The researchers used prescribing data from approximately 90 percent of prescriptions filled at retail pharmacies from January 2010 through December 2013 from the seven states with the most buprenorphine-waivered physicians. Those states are California, Florida, Massachusetts, Michigan, New York, Pennsylvania and Texas. They identified 3,234 buprenorphine prescribers treating 245,016 patients with a new prescription of buprenorphine. In addition to finding many physicians treating relatively few patients, the researchers found a median treatment duration of 53 days, a treatment period briefer than is likely to produce successful outcomes for many patients.
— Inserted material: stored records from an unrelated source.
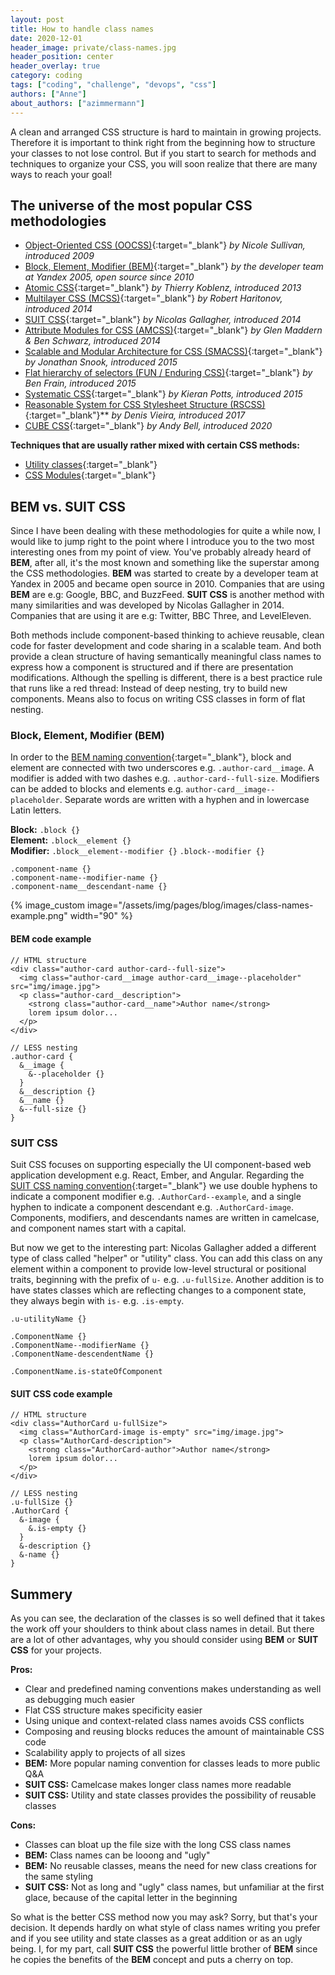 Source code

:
 ```yaml
---
layout: post
title: How to handle class names
date: 2020-12-01
header_image: private/class-names.jpg
header_position: center
header_overlay: true
category: coding
tags: ["coding", "challenge", "devops", "css"]
authors: ["Anne"]
about_authors: ["azimmermann"]
---
```


A clean and arranged CSS structure is hard to maintain in growing projects. Therefore it is important to think right from the beginning how to structure your classes to not lose control. But if you start to search for methods and techniques to organize your CSS, you will soon realize that there are many ways to reach your goal!

## The universe of the most popular CSS methodologies

* [Object-Oriented CSS (OOCSS)](https://de.slideshare.net/stubbornella/object-oriented-css){:target="_blank"} _by Nicole Sullivan, introduced 2009_ 
* [Block, Element, Modifier (BEM)](https://en.bem.info/){:target="_blank"} _by the developer team at Yandex 2005, open source since 2010_
* [Atomic CSS](https://acss.io/){:target="_blank"} _by Thierry Koblenz, introduced 2013_
* [Multilayer CSS (MCSS)](https://operatino.github.io/MCSS/en/){:target="_blank"} _by Robert Haritonov, introduced 2014_
* [SUIT CSS](http://suitcss.github.io/){:target="_blank"} _by Nicolas Gallagher, introduced 2014_
* [Attribute Modules for CSS (AMCSS)](https://amcss.github.io/){:target="_blank"} _by Glen Maddern & Ben Schwarz, introduced 2014_
* [Scalable and Modular Architecture for CSS (SMACSS)](http://smacss.com/){:target="_blank"} _by Jonathan Snook, introduced 2015_
* [Flat hierarchy of selectors (FUN / Enduring CSS)](https://benfrain.com/enduring-css-writing-style-sheets-rapidly-changing-long-lived-projects/#l7){:target="_blank"} _by Ben Frain, introduced 2015_
* [Systematic CSS](https://www.yumpu.com/en/document/read/47573458/systematic-css){:target="_blank"} _by Kieran Potts, introduced 2015_
* [Reasonable System for CSS Stylesheet Structure (RSCSS)](https://rscss.io/){:target="_blank"}** _by Denis Vieira, introduced 2017_
* [CUBE CSS](https://piccalil.li/blog/cube-css/){:target="_blank"} _by Andy Bell, introduced 2020_

**Techniques that are usually rather mixed with certain CSS methods:**
* [Utility classes](https://catalin.red/css-utility-classes-naming-conventions/){:target="_blank"}
* [CSS Modules](https://github.com/css-modules/css-modules){:target="_blank"}


## BEM vs. SUIT CSS

Since I have been dealing with these methodologies for quite a while now, I would like to jump right to the point where I introduce you to the two most interesting ones from my point of view. You've probably already heard of **BEM**, after all, it's the most known and something like the superstar among the CSS methodologies. **BEM** was started to create by a developer team at Yandex in 2005 and became open source in 2010. Companies that are using **BEM** are e.g: Google, BBC, and BuzzFeed. **SUIT CSS** is another method with many similarities and was developed by Nicolas Gallagher in 2014. Companies that are using it are e.g: Twitter, BBC Three, and LevelEleven. 

Both methods include component-based thinking to achieve reusable, clean code for faster development and code sharing in a scalable team. And both provide a clean structure of having semantically meaningful class names to express how a component is structured and if there are presentation modifications. Although the spelling is different, there is a best practice rule that runs like a red thread: Instead of deep nesting, try to build new components. Means also to focus on writing CSS classes in form of flat nesting.


### Block, Element, Modifier (BEM)

In order to the [BEM naming convention](https://en.bem.info/methodology/naming-convention/#two-dashes-style){:target="_blank"}, block and element are connected with two underscores e.g. `.author-card__image`. A modifier is added with two dashes e.g. `.author-card--full-size`. Modifiers can be added to blocks and elements e.g. `author-card__image--placeholder`. Separate words are written with a hyphen and in lowercase Latin letters.

**Block:**      `.block {}` <br>
**Element:**    `.block__element {}` <br>
**Modifier:**   `.block__element--modifier {}` `.block--modifier {}` <br>

```
.component-name {}
.component-name--modifier-name {}
.component-name__descendant-name {}
```

{% image_custom image="/assets/img/pages/blog/images/class-names-example.png" width="90" %}

#### BEM code example
```
// HTML structure
<div class="author-card author-card--full-size">
  <img class="author-card__image author-card__image--placeholder" src="img/image.jpg">
  <p class="author-card__description">
    <strong class="author-card__name">Author name</strong> 
    lorem ipsum dolor...
  </p>
</div>

// LESS nesting
.author-card {
  &__image {
    &--placeholder {}
  }
  &__description {}
  &__name {}
  &--full-size {}
}
```


### SUIT CSS

Suit CSS focuses on supporting especially the UI component-based web application development e.g. React, Ember, and Angular.
Regarding the [SUIT CSS naming convention](https://github.com/suitcss/suit/blob/master/doc/naming-conventions.md){:target="_blank"} we use double hyphens to indicate a component modifier e.g. `.AuthorCard--example`, and a single hyphen to indicate a component descendant e.g. `.AuthorCard-image`. Components, modifiers, and descendants names are written in camelcase, and component names start with a capital. 

But now we get to the interesting part: Nicolas Gallagher added a different type of class called "helper" or "utility" class. You can add this class on any element within a component to provide low-level structural or positional traits, beginning with the prefix of `u-` e.g. `.u-fullSize`. Another addition is to have states classes which are reflecting changes to a component state, they always begin with `is-` e.g. `.is-empty`.

```
.u-utilityName {}

.ComponentName {}
.ComponentName--modifierName {}
.ComponentName-descendentName {}

.ComponentName.is-stateOfComponent
```

#### SUIT CSS code example
```
// HTML structure
<div class="AuthorCard u-fullSize">
  <img class="AuthorCard-image is-empty" src="img/image.jpg">
  <p class="AuthorCard-description">
    <strong class="AuthorCard-author">Author name</strong> 
    lorem ipsum dolor...
  </p>
</div>

// LESS nesting
.u-fullSize {}
.AuthorCard {
  &-image {
    &.is-empty {}
  }
  &-description {}
  &-name {}
}
```


## Summery

As you can see, the declaration of the classes is so well defined that it takes the work off your shoulders to think about class names in detail. But there are a lot of other advantages, why you should consider using **BEM** or **SUIT CSS** for your projects. 

**Pros:**
* Clear and predefined naming conventions makes understanding as well as debugging much easier
* Flat CSS structure makes specificity easier
* Using unique and context-related class names avoids CSS conflicts
* Composing and reusing blocks reduces the amount of maintainable CSS code
* Scalability apply to projects of all sizes
* **BEM:** More popular naming convention for classes leads to more public Q&A
* **SUIT CSS:** Camelcase makes longer class names more readable
* **SUIT CSS:** Utility and state classes provides the possibility of reusable classes

**Cons:**
* Classes can bloat up the file size with the long CSS class names
* **BEM:** Class names can be looong and "ugly"
* **BEM:** No reusable classes, means the need for new class creations for the same styling
* **SUIT CSS:** Not as long and "ugly" class names, but unfamiliar at the first glace, because of the capital letter in the beginning

So what is the better CSS method now you may ask? Sorry, but that's your decision. It depends hardly on what style of class names writing you prefer and if you see utility and state classes as a great addition or as an ugly being. I, for my part, call **SUIT CSS** the powerful little brother of **BEM** since he copies the benefits of the **BEM** concept and puts a cherry on top.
“Novice prescribers cite insufficient access to more-experienced prescribers and insufficient access to substance abuse counseling for patients as barriers to treating more patients,” said Dr. Bradley Stein, the study's senior author, a senior physician scientist at RAND, a nonprofit research organization, and associate professor of psychiatry at University of Pittsburgh School of Medicine. “These barriers might be addressed by programs providing mentoring and telephone consultation from more-experienced prescribers. Web-based or tele-counseling for patients also may be helpful in communities where patients have difficult accessing trained counselors.”
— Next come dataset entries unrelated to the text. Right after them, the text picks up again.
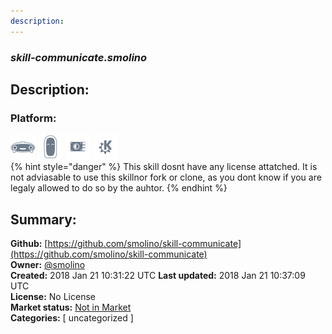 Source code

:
 ```yaml
---
description: 
---
```


### _skill-communicate.smolino_  
## Description:  
  
  
  
### Platform:  
 ![Mark I](../.gitbook/assets/mark-1-icon.png)  ![Mark II](../.gitbook/assets/mark-2-icon.png)  ![Picroft](../.gitbook/assets/picroft-icon.png)  ![plasmoid](../.gitbook/assets/kde.png)   
{% hint style="danger" %}
This skill dosnt have any license attatched. It is not adviasable to use this skillnor fork or clone, as you dont know if you are legaly allowed to do so by the auhtor.
{% endhint %}
  
## Summary:  
**Github:** [https://github.com/smolino/skill-communicate](https://github.com/smolino/skill-communicate)  
**Owner:** [@smolino](https://github.com/smolino)  
**Created:** 2018 Jan 21 10:31:22 UTC  **Last updated:** 2018 Jan 21 10:37:09 UTC  
**License:** No License  
**Market status:** [Not in Market](https://market.mycroft.ai/skill/)  
**Categories:** [ uncategorized ]   
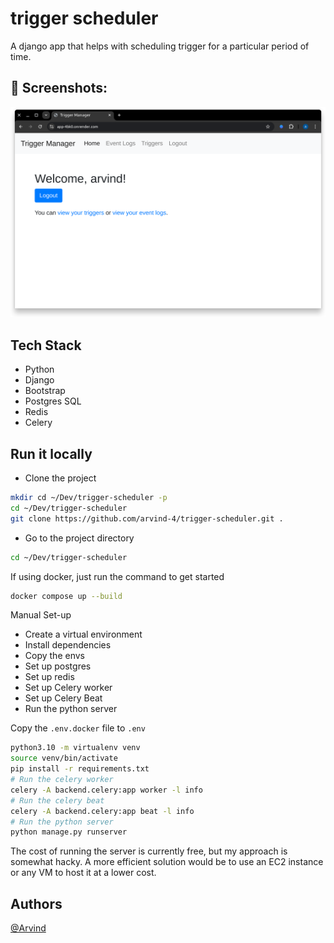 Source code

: # trigger scheduler

A django app that helps with scheduling trigger for a particular period of time.

## 📸 Screenshots:

<div align="center">
<img src=".github/static/image.png" alt="Home Page" />
</div>

## Tech Stack

- Python
- Django
- Bootstrap
- Postgres SQL
- Redis
- Celery

## Run it locally

- Clone the project

```bash
mkdir cd ~/Dev/trigger-scheduler -p
cd ~/Dev/trigger-scheduler
git clone https://github.com/arvind-4/trigger-scheduler.git .
```

- Go to the project directory

```bash
cd ~/Dev/trigger-scheduler
```

If using docker, just run the command to get started

```bash
docker compose up --build
```

Manual Set-up

- Create a virtual environment
- Install dependencies
- Copy the envs
- Set up postgres
- Set up redis
- Set up Celery worker
- Set up Celery Beat
- Run the python server

Copy the `.env.docker` file to `.env`

```bash
python3.10 -m virtualenv venv
source venv/bin/activate
pip install -r requirements.txt
# Run the celery worker
celery -A backend.celery:app worker -l info
# Run the celery beat
celery -A backend.celery:app beat -l info
# Run the python server
python manage.py runserver
```

The cost of running the server is currently free, but my approach is somewhat hacky. A more efficient solution would be to use an EC2 instance or any VM to host it at a lower cost.

## Authors

[@Arvind](https://www.github.com/arvind-4)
RAND researchers suggest that strategies to help current prescribers treat more patients safely and effectively could complement recent policy initiatives designed to increase access to treatment by increasing patient limits and number of waivered prescribers.

The study's findings are limited in that the researchers were unable to determine if physicians were waivered to treat 30 patients or to treat 100 patients. There also was no information in the data about the nature or severity of the patient's disorder, and researchers could not exclude that buprenorphine was prescribed off-label for pain.

Support for the study was provided by the National Institute on Drug Abuse. Other authors of the study are Andrew W. Dick, Rosalie L. Pacula, Mark Sorbero and Rachel M. Burns, all of RAND, and Dr. Adam J. Gordon of University of Pittsburgh School of Medicine.

RAND Health is the nation's largest independent health policy research program, with a broad research portfolio that focuses on health care costs, quality and public health preparedness, among other topics.